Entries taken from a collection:
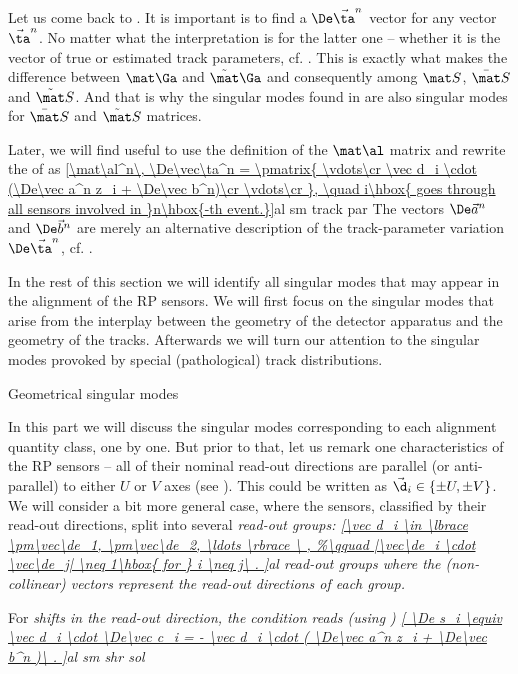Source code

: Let us come back to . It is important is to find a $\De\vec\ta^n$ vector for any vector $\vec\ta^n$. No matter what the interpretation is for the latter one -- whether it is the vector of true or estimated track parameters, cf. . This is exactly what makes the difference between $\mat\Ga$ and $\tilde\mat\Ga$ and consequently among $\mat S$, $\bar\mat S$ and $\tilde\mat S$. And that is why the singular modes found in  are also singular modes for $\bar\mat S$ and $\tilde\mat S$ matrices.

Later, we will find useful to use the definition of the $\mat\al$ matrix  and rewrite the \rhs{} of  as
\eqref{\mat\al^n\, \De\vec\ta^n = \pmatrix{
	\vdots\cr
	\vec d_i \cdot (\De\vec a^n z_i + \De\vec b^n)\cr
	\vdots\cr
}, \quad i\hbox{ goes through all sensors involved in }n\hbox{-th event.}}{al sm track par}
The vectors $\De\vec a^n$ and $\De\vec b^n$ are merely an alternative description of the track-parameter variation $\De\vec\ta^n$, cf. .

In the rest of this section we will identify all singular modes that may appear in the alignment of the RP sensors. We will first focus on the singular modes that arise from the interplay between the geometry of the detector apparatus and the geometry of the tracks. Afterwards we will turn our attention to the singular modes provoked by special (pathological) track distributions.

\caption{Geometrical singular modes}

In this part we will discuss the singular modes corresponding to each alignment quantity class, one by one. But prior to that, let us remark one characteristics of the RP sensors -- all of their nominal read-out directions are parallel (or anti-parallel) to either $U$ or $V$ axes (see ). This could be written as $\vec\d_i \in \{\pm U, \pm V\}$. We will consider a bit more general case, where the sensors, classified by their read-out directions, split into several \em{read-out groups}:
\eqref{\vec d_i \in \lbrace \pm\vec\de_1, \pm\vec\de_2, \ldots \rbrace \ ,
}{al read-out groups}
where the (non-collinear) vectors represent the read-out directions of each group. 

For \em{shifts in the read-out direction}, the condition  reads (using )
\eqref{
	\De s_i \equiv
	\vec d_i \cdot \De\vec c_i =
	- \vec d_i \cdot ( \De\vec a^n z_i + \De\vec b^n )\ .
}{al sm shr sol}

◆ What to do ◆
What is needed is an exact copy of the lines above, from the one containing "goes through all" through the one containing "In this part", with nothing added.

◆ Answer below ◆
}, \quad i\hbox{ goes through all sensors involved in }n\hbox{-th event.}}{al sm track par}
The vectors $\De\vec a^n$ and $\De\vec b^n$ are merely an alternative description of the track-parameter variation $\De\vec\ta^n$, cf. .

In the rest of this section we will identify all singular modes that may appear in the alignment of the RP sensors. We will first focus on the singular modes that arise from the interplay between the geometry of the detector apparatus and the geometry of the tracks. Afterwards we will turn our attention to the singular modes provoked by special (pathological) track distributions.

\caption{Geometrical singular modes}

In this part we will discuss the singular modes corresponding to each alignment quantity class, one by one. But prior to that, let us remark one characteristics of the RP sensors -- all of their nominal read-out directions are parallel (or anti-parallel) to either $U$ or $V$ axes (see ). This could be written as $\vec\d_i \in \{\pm U, \pm V\}$. We will consider a bit more general case, where the sensors, classified by their read-out directions, split into several \em{read-out groups}:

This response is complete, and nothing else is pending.